Adolf les acquitta sans y jeter un regard. Avant de sortir, il serra chaleureusement la main du médecin.
– Je vous suis reconnaissant pour tous vos efforts, Herr Doktor.
– Je n’ai fait que mon devoir, mon garçon ; il est seulement regrettable que ta mère ne se soit pas souciée de sa santé plus tôt.
Dans la rue, il prit la direction de la Klammerstrasse où se trouvait l’atelier Kubizek und Söhne. Il remercia la famille pour sa réconfortante présence lors des obsèques. La mère d’August l’invita à célébrer la Noël en leur compagnie.
– Je vous remercie, Frau Kubizek, mais Angela m’a déjà invité. Hannitante et la petite y sont déjà.
Le jeune homme prit congé. August l’accompagna un bout de chemin.
– Tu vas vraiment chez les Raubal ?
– Bien sûr que non, mais il fallait que je donne une raison à ta mère.
– Je me disais aussi.
– Tu ne l’as pas entendu au cimetière, ce crétin intégral m’a conseillé de reprendre mes études… et quand j’ai refusé, tiens-toi bien, il m’a proposé un emploi d’apprenti boulanger ! Pourquoi pas peintre en bâtiment ! Du vivant de ma mère il n’aurait jamais osé !
– Mais puisque tu ne vas pas chez Raubal, viens chez nous, tu es le bienvenu, tu as entendu ma mère…
Adolf grimaça un sourire auquel seule la bouche participait.
– Je sais, Gustl, je t’en remercie, mais je préfère rester seul…
Ses yeux brillèrent lorsqu’il ajouta :
– Qui sait, peut-être que j’irai voir Stefanie ?
Ils se serrèrent la main à l’entrée du pont et August regarda son ami s’éloigner vers Urfahr.
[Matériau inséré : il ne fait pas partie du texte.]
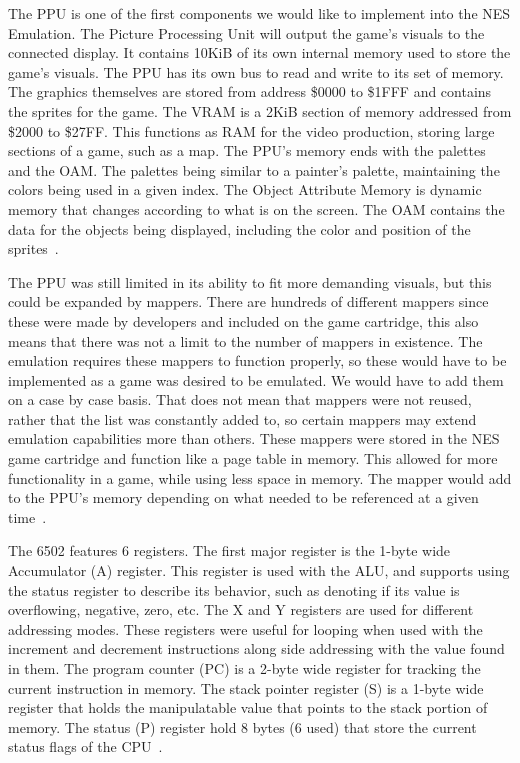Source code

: \documentclass[12pt]{article}
\begin{document}
The PPU is one of the first components we would like to implement into the NES Emulation. The Picture Processing Unit will output 
the game's visuals to the connected display. It contains 10KiB of its own internal memory used to store the game's visuals. The PPU has 
its own bus to read and write to its set of memory. The graphics themselves are stored from address \$0000 to \$1FFF
and contains the sprites for the game. The VRAM is a 2KiB section of memory addressed from \$2000 to \$27FF. This 
functions as RAM for the video production, storing large sections of a game, such as a map. The PPU's memory ends 
with the palettes and the OAM. The palettes being similar to a painter's palette, maintaining the colors being used in a given
index. The Object Attribute Memory is dynamic memory that changes according to what is on the screen. The OAM contains
the data for the objects being displayed, including the color and position of the sprites~\cite{PPU}.

The PPU was still limited in its ability to fit more demanding visuals, but this could be expanded by 
mappers. There are hundreds of different mappers since these were made by developers and included on the game 
cartridge, this also means that there was not a limit to the number of mappers in existence. The emulation 
requires these mappers to function properly, so these would have to be implemented as a game was desired to 
be emulated. We would have to add them on a case by case basis. That does not mean that mappers were not 
reused, rather that the list was constantly added to, so certain mappers may extend emulation capabilities 
more than others. These mappers were stored in the NES game cartridge and function like a page table in 
memory. This allowed for more functionality in a game, while using less space in memory. The mapper would 
add to the PPU's memory depending on what needed to be referenced at a given time~\cite{mappers}. 

The 6502 features 6 registers. The first major register is the 1-byte wide Accumulator (A) register.
This register is used with the ALU, and supports using the status register to describe its behavior,
such as denoting if its value is overflowing, negative, zero, etc. The X and Y registers are used for
different addressing modes. These registers were useful for looping when used with the increment and 
decrement instructions along side addressing with the value found in them. The program counter (PC) is a 
 2-byte wide register for tracking the current instruction in memory. The stack pointer register (S) is a 
1-byte wide register that holds the manipulatable value that points to the stack portion of memory. The
status (P) register hold 8 bytes (6 used) that store the current status flags of the CPU~\cite{cpu_registers}.
\end{document}
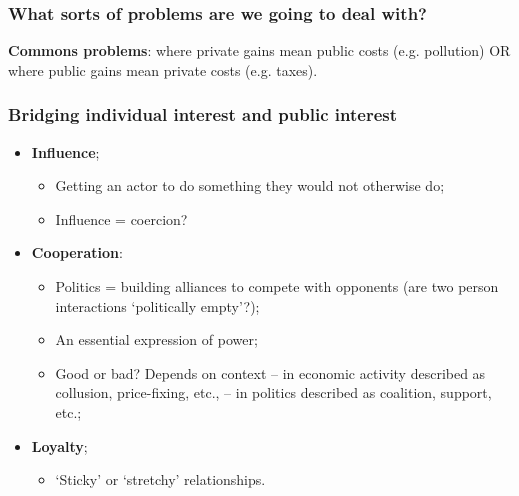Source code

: \documentclass[aspectratio=169]{beamer}
\theoremstyle{principle}
\begin{document}
\begin{frame}
\frametitle{What sorts of problems are we going to deal with?}
\begin{center}
\Large \textbf{Commons problems}: where private gains mean public costs (e.g. pollution) OR where public gains mean private costs (e.g. taxes).
\end{center}
\end{frame}

\begin{frame}
\frametitle{Bridging individual interest and public interest}
\begin{itemize}
\item \textbf{Influence};
\begin{itemize}
\item Getting an actor to do something they would not otherwise do;
\item Influence = coercion?  
\end{itemize}
\bigskip
\bigskip
\item \textbf{Cooperation}:
\begin{itemize}
\item Politics = building alliances to compete with opponents (are two person interactions `politically empty'?);
\item An essential expression of power;
\item Good or bad?  Depends on context -- in economic activity described as collusion, price-fixing, etc., -- in politics described as coalition, support, etc.;
\end{itemize}
\bigskip
\bigskip
\item \textbf{Loyalty};
\begin{itemize}
\item `Sticky' or `stretchy' relationships.
\end{itemize}
\end{itemize}
\end{frame}
\end{document}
Pour la première fois il ne l’envia pas : pire, il le plaignit.
***
Le col du manteau relevé jusqu’aux joues, le haut-de-forme enfoncé jusqu’aux oreilles, Adolf traversa la Marktplatz d’Urfahr et s’engagea dans la Hauptstrasse, ignorant le tramway électrique qui l’aurait conduit en vingt minutes au Pöstlingberg. Il marcha d’un pas vif une heure et demie et arriva au sommet à bout de souffle. Il se pelotonna sur un banc, et là, perdu dans son chagrin comme un marin tombé à la mer, il attendit sans espoir.
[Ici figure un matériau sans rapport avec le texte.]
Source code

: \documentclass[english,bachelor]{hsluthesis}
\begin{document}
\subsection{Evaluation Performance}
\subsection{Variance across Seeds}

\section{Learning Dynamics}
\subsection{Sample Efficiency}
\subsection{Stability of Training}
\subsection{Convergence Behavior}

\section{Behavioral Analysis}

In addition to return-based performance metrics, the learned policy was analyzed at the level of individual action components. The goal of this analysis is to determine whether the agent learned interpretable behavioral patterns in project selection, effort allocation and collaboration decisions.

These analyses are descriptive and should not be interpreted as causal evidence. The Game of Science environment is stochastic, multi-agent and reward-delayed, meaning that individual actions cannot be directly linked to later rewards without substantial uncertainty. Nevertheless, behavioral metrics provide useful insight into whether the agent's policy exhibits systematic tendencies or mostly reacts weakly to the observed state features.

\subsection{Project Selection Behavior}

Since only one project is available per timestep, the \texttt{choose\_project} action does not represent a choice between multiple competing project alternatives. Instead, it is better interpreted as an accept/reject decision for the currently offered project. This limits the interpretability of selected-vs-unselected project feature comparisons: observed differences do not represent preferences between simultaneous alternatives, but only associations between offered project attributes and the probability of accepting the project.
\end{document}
À la tombée de la nuit, frigorifié à un point qu’on imagine très bien, Adolf redescendit vers la ville. Il faisait nuit quand il arriva dans la Hauptstrasse aux trottoirs encombrés de passants les bras chargés de cadeaux.
Dans un éclair de terrible lucidité, il renonça à se rendre dans la Kreuzgasse où habitait Stefanie. Au lieu de quoi, il rebroussa chemin et prit la direction de la Blütengasse. Dès ses premiers pas dans le vestibule, l’odeur d’iodoforme lui étreignit la gorge et le cœur, pourtant toutes les fenêtres de l’appartement étaient ouvertes.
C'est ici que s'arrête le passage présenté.